Arakan'da nehrin bir yanı zulüm bir yanı ölüm

Arakan'da nehrin bir yanı zulüm bir yanı ölüm

Budist katliamından kaçan Arakanlı Müslümanlar, Bangladeş sınırında canını kurtarmak için nehri aşan Müslümanları polis tek tek yakalayıp Burma polisine teslim ediyor, ölüme gönderiliyor

Murat Palavar'ın haberi;

Burma'da soykırıma uğrayan Arakanlı Müslümanların, Budist katliamından kaçarken bir yanı ölüm, diğer yanı zulüm olan Nas nehrinin ortasında kaldı. Arakanlı Müslütmanlar, canlarını kurtarmak için çocuk, yaşlı, kadın demeden komşu ülke Bangladeş'e sığınmak için yollara düştü. Arakanlı Müslümanlar hayata tutunmak için Burma ve Bangladeş sınırındaki Nas nehrini gece vakti yüzerek ya da kayıklarla geçmeye başladı. Burma askerlerinden kaçan Müslümanlar, nehrin karşısında büyük bir hayal kırıklığı yaşadı. Çünkü komşu ülke Bangladeş, katliamdan kaçan Arakanlı Müslümanlara kapılarını kapattı. Bangladeş Başbakanı Sehikh Hasina 'Komşu Myanmarlı mültecileri istemiyoruz' dedi. Ardından Bangladeş askerleri nehri aşan Arakanlı Müslümanları yakalayarak ölümün kucağına geri gönderdi.
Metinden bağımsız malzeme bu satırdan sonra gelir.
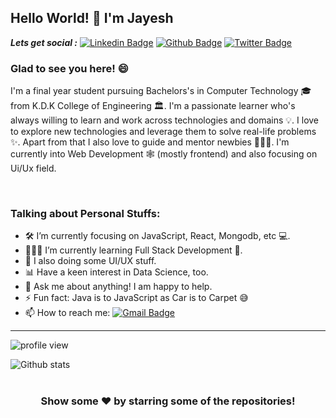 ## Hello World! 🕺 I'm Jayesh

_**Lets get social :**_  [![Linkedin Badge](https://img.shields.io/badge/-jayeshintech-0072b1?style=flat&logo=Linkedin&logoColor=white&link=https://www.linkedin.com/in/jayeshintech/)](https://www.linkedin.com/in/jayeshintech/) [![Github Badge](https://img.shields.io/badge/-TechLead21-grey?style=flat&logo=github&logoColor=white&link=https://github.com/TechLead21/)](https://www.github.com/TechLead21/) [![Twitter Badge](https://img.shields.io/badge/-jayeshintech-00acee?style=flat&logo=twitter&logoColor=white&link=https://twitter.com/jayeshintech/)](https://www.twitter.com/jayeshintech/) 

### Glad to see you here! 😄 

I'm a final year student pursuing Bachelors's in Computer Technology 🎓 from K.D.K College of Engineering 🏛. I'm a passionate learner who's always willing to learn and work across technologies and domains 💡. I love to explore new technologies and leverage them to solve real-life problems ✨. Apart from that I also love to guide and mentor newbies 👨🏻‍💻. I'm currently into Web Development 🕸️ (mostly frontend) and also focusing on Ui/Ux field.

<br />

### Talking about Personal Stuffs:

- 🛠 I’m currently focusing on JavaScript, React, Mongodb, etc 💻.
- 👨🏻‍💻 I’m currently learning Full Stack Development 🚀.
- 🎨 I also doing some UI/UX stuff.
- 📊 Have a keen interest in Data Science, too.
- 💬 Ask me about anything! I am happy to help.
- ⚡ Fun fact: Java is to JavaScript as Car is to Carpet 😅
- 📫 How to reach me: [![Gmail Badge](https://img.shields.io/badge/-techlead.2112@gmail.com-c14438?style=flat&logo=Gmail&logoColor=white&link=mailto:techlead.2112@gmail.com)](mailto:techlead.2112@gmail.com)

---

![profile view](https://gpvc.arturio.dev/TechLead-21)

![Github stats](https://github-readme-stats.vercel.app/api?username=Techlead-21&show_icons=true&hide_border=true)

#

<div align="center">

### Show some ❤️ by starring some of the repositories!

</div>



<!--
**TechLead-21/TechLead-21** is a ✨ _special_ ✨ repository because its `README.md` (this file) appears on your GitHub profile.

Here are some ideas to get you started:

- 🔭 I’m currently working on ...
- 🌱 I’m currently learning ...
- 👯 I’m looking to collaborate on ...
- 🤔 I’m looking for help with ... 
- 💬 Ask me about ...
- 📫 How to reach me: ...
- 😄 Pronouns: ...
- ⚡ Fun fact: ...
-->
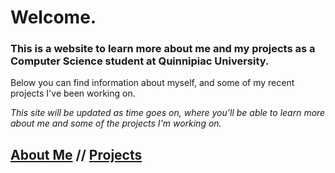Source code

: # Welcome.

### This is a website to learn more about me and my projects as a Computer Science student at Quinnipiac University.

Below you can find information about myself, and some of my recent projects I've been working on.

*This site will be updated as time goes on, where you'll be able to learn more about me and some of the projects I'm working on.*

## [About Me](https://gegoldberg.github.io/aboutMe)  //  [Projects](https://gegoldberg.github.io/projects)

<!-- The home page should act as a traditional home page. Include a greeting and a description of what the
site is for, along with links for the about and projects pages.
For example, you can say “Learn more about me here!” with a link to the about page -->

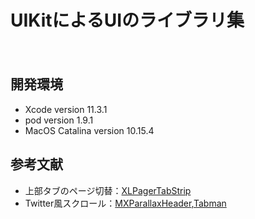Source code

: UIKitによるUIのライブラリ集
====
　
## 開発環境
- Xcode version 11.3.1
- pod version 1.9.1
- MacOS Catalina version 10.15.4

## 参考文献
- 上部タブのページ切替：[XLPagerTabStrip](https://github.com/xmartlabs/XLPagerTabStrip)  
- Twitter風スクロール：[MXParallaxHeader](https://github.com/maxep/MXParallaxHeader),[Tabman](https://github.com/uias/Tabman)  
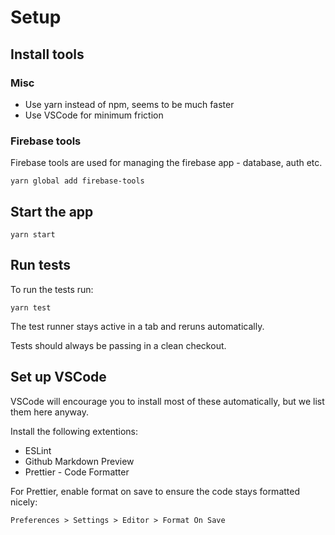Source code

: # Setup

## Install tools

### Misc

- Use yarn instead of npm, seems to be much faster
- Use VSCode for minimum friction

### Firebase tools

Firebase tools are used for managing the firebase app - database, auth etc.

    yarn global add firebase-tools

## Start the app

    yarn start

## Run tests

To run the tests run:

    yarn test

The test runner stays active in a tab and reruns automatically.

Tests should always be passing in a clean checkout.

## Set up VSCode

VSCode will encourage you to install most of these automatically, but we list them here anyway.

Install the following extentions:

- ESLint
- Github Markdown Preview
- Prettier - Code Formatter

For Prettier, enable format on save to ensure the code stays formatted nicely:

    Preferences > Settings > Editor > Format On Save
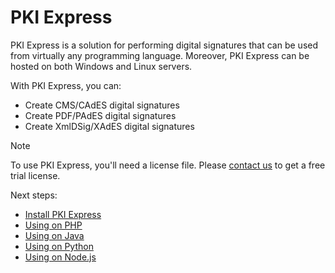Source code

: ﻿# PKI Express

PKI Express is a solution for performing digital signatures that can be used from
virtually any programming language. Moreover, PKI Express can be hosted on both
Windows and Linux servers.

With PKI Express, you can:

* Create CMS/CAdES digital signatures
* Create PDF/PAdES digital signatures
* Create XmlDSig/XAdES digital signatures

> [!NOTE]
> To use PKI Express, you'll need a license file. Please [contact us](https://www.lacunasoftware.com/en/home/purchase) to get a free trial license.

Next steps:

* [Install PKI Express](setup/index.md)
* [Using on PHP](php/index.md)
* [Using on Java](java/index.md)
* [Using on Python](python/index.md)
* [Using on Node.js](nodejs/index.md)
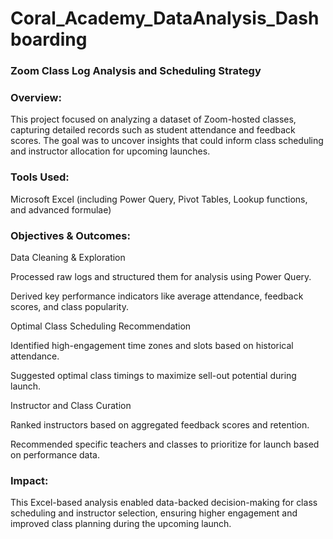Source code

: # Coral_Academy_DataAnalysis_Dashboarding

### Zoom Class Log Analysis and Scheduling Strategy
### Overview:
This project focused on analyzing a dataset of Zoom-hosted classes, capturing detailed records such as student attendance and feedback scores. The goal was to uncover insights that could inform class scheduling and instructor allocation for upcoming launches.

### Tools Used:
Microsoft Excel (including Power Query, Pivot Tables, Lookup functions, and advanced formulae)

### Objectives & Outcomes:

Data Cleaning & Exploration

Processed raw logs and structured them for analysis using Power Query.

Derived key performance indicators like average attendance, feedback scores, and class popularity.

Optimal Class Scheduling Recommendation

Identified high-engagement time zones and slots based on historical attendance.

Suggested optimal class timings to maximize sell-out potential during launch.

Instructor and Class Curation

Ranked instructors based on aggregated feedback scores and retention.

Recommended specific teachers and classes to prioritize for launch based on performance data.

### Impact:
This Excel-based analysis enabled data-backed decision-making for class scheduling and instructor selection, ensuring higher engagement and improved class planning during the upcoming launch.
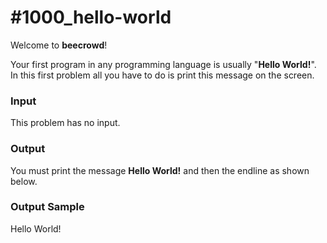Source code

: # #1000_hello-world

Welcome to **beecrowd**!

Your first program in any programming language is usually "**Hello World!**". In this first problem all you have to do is print this message on the screen.

### Input

This problem has no input.

### Output

You must print the message **Hello World!** and then the endline as shown below.

### Output Sample

Hello World!
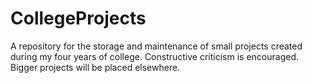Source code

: # CollegeProjects
A repository for the storage and maintenance of small projects created during my four years of college. Constructive criticism is encouraged. Bigger projects will be placed elsewhere.   

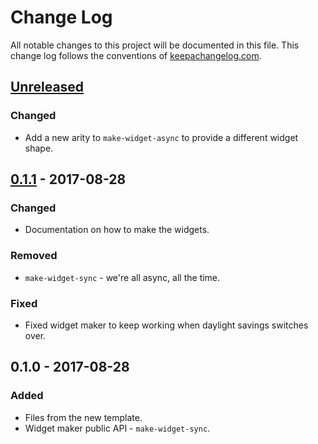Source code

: # Change Log
All notable changes to this project will be documented in this file. This change log follows the conventions of [keepachangelog.com](http://keepachangelog.com/).

## [Unreleased]
### Changed
- Add a new arity to `make-widget-async` to provide a different widget shape.

## [0.1.1] - 2017-08-28
### Changed
- Documentation on how to make the widgets.

### Removed
- `make-widget-sync` - we're all async, all the time.

### Fixed
- Fixed widget maker to keep working when daylight savings switches over.

## 0.1.0 - 2017-08-28
### Added
- Files from the new template.
- Widget maker public API - `make-widget-sync`.

[Unreleased]: https://github.com/your-name/neural-from-scratch/compare/0.1.1...HEAD
[0.1.1]: https://github.com/your-name/neural-from-scratch/compare/0.1.0...0.1.1
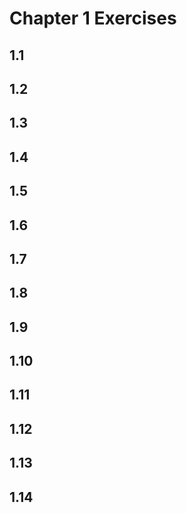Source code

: # Chapter 1 Exercises

## 1.1

## 1.2

## 1.3

## 1.4

## 1.5

## 1.6

## 1.7

## 1.8

## 1.9

## 1.10

## 1.11

## 1.12

## 1.13

## 1.14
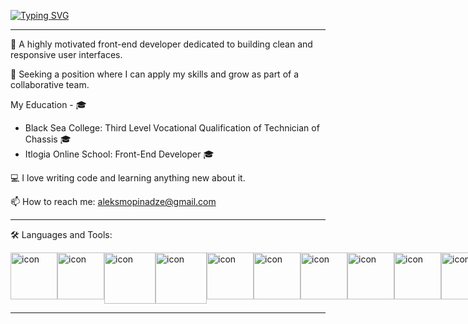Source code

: [![Typing SVG](https://readme-typing-svg.demolab.com?font=Fira+Code&weight=700&size=25&pause=1000&color=0F6C0A&width=435&lines=Hi%2C+I'm+Alex)](https://git.io/typing-svg)
<hr/>

🚀 A highly motivated front-end developer dedicated to building clean and responsive user interfaces.
 
🤝 Seeking a position where I can apply my skills and grow as part of a collaborative team.

My Education - 🎓
- Black Sea College: Third Level Vocational Qualification of Technician of Chassis 🎓
- Itlogia Online School: Front-End Developer 🎓

💻 I love writing code and learning anything new about it.

📫 How to reach me: aleksmopinadze@gmail.com
<hr/>

🛠️ Languages and Tools:
<div style="display: flex; align-items: flex-start;">
 <img src="https://raw.githubusercontent.com/marwin1991/profile-technology-icons/refs/heads/main/icons/html.png" alt="icon" width="75" height="75" />
  <img src="https://raw.githubusercontent.com/marwin1991/profile-technology-icons/refs/heads/main/icons/css.png" alt="icon" width="75" height="75" />
   <img src="https://techstack-generator.vercel.app/js-icon.svg" alt="icon" width="82" height="82" />
 <img src="https://techstack-generator.vercel.app/ts-icon.svg" alt="icon" width="82" height="82" />
 <img src="https://techstack-generator.vercel.app/react-icon.svg" alt="icon" width="75" height="75" />
  <img src="https://raw.githubusercontent.com/marwin1991/profile-technology-icons/refs/heads/main/icons/angular.png" alt="icon" width="75" height="75" />
 <img src="https://techstack-generator.vercel.app/webpack-icon.svg" alt="icon" width="75" height="75" />
 <img src="https://techstack-generator.vercel.app/sass-icon.svg" alt="icon" width="75" height="75" />
 <img src="https://raw.githubusercontent.com/marwin1991/profile-technology-icons/refs/heads/main/icons/webstorm.png" alt="icon" width="75" height="75" />
 <img src="https://raw.githubusercontent.com/marwin1991/profile-technology-icons/refs/heads/main/icons/bootstrap.png" alt="icon" width="75" height="75" />
  <img src="https://raw.githubusercontent.com/marwin1991/profile-technology-icons/refs/heads/main/icons/git.png" alt="icon" width="75" height="75" />

</div>

<hr/>
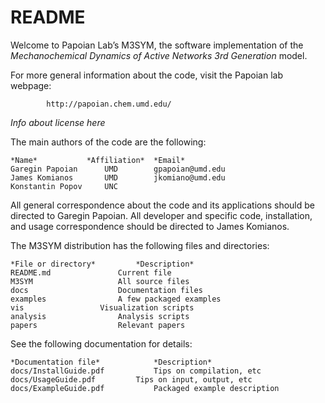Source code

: # README #

Welcome to Papoian Lab’s M3SYM, the software implementation of the 
*Mechanochemical Dynamics of Active Networks 3rd Generation* model. 

For more general information about the code, visit the Papoian lab webpage:

		    http://papoian.chem.umd.edu/ 

*Info about license here*

The main authors of the code are the following:
	
	*Name*		     *Affiliation*	*Email*
	Garegin Papoian      UMD		gpapoian@umd.edu	
	James Komianos       UMD		jkomiano@umd.edu
	Konstantin Popov     UNC	 	

All general correspondence about the code and its applications should 
be directed to Garegin Papoian. All developer and  specific code, 
installation, and usage correspondence should be directed to James Komianos.

The M3SYM distribution has the following files and directories:

	*File or directory*			*Description*
	README.md				Current file
	M3SYM					All source files
	docs					Documentation files
	examples				A few packaged examples
	vis					Visualization scripts
	analysis				Analysis scripts
	papers					Relevant papers 

See the following documentation for details:

	*Documentation file*			*Description*
	docs/InstallGuide.pdf			Tips on compilation, etc
	docs/UsageGuide.pdf			Tips on input, output, etc
	docs/ExampleGuide.pdf			Packaged example description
YAKALAYIP ÖLÜME GÖNDERİYORLAR

Bangladeş askerleri, Arakanlı Müslümanların yoğun hayatta kalmak için dar bölgelerini kullanarak sınırı aştıkları Nas nehri kıyısını kuşattı. Burma polisi ise Arakanlı Müslümanlara geçit vermiyor. Burma devletine ait sınır karakolu da bu alanda yer alıyor. Birleşmiş Milletler'in (BM) dahi giremediği bölgede adeta can pazarı yaşanıyor. Arakan'da kapana kısılan Müslümanlar her şeye rağmen ölümü göze alıp nehir yolculuğuna çıkıyor. Bu kuşatmayı aşıp sınırı gece yarısı geçmeyi başaran yüzlerce Müslüman ise Bangladeş askerleri tarafından yakalanarak Burma polisine teslim ediliyor.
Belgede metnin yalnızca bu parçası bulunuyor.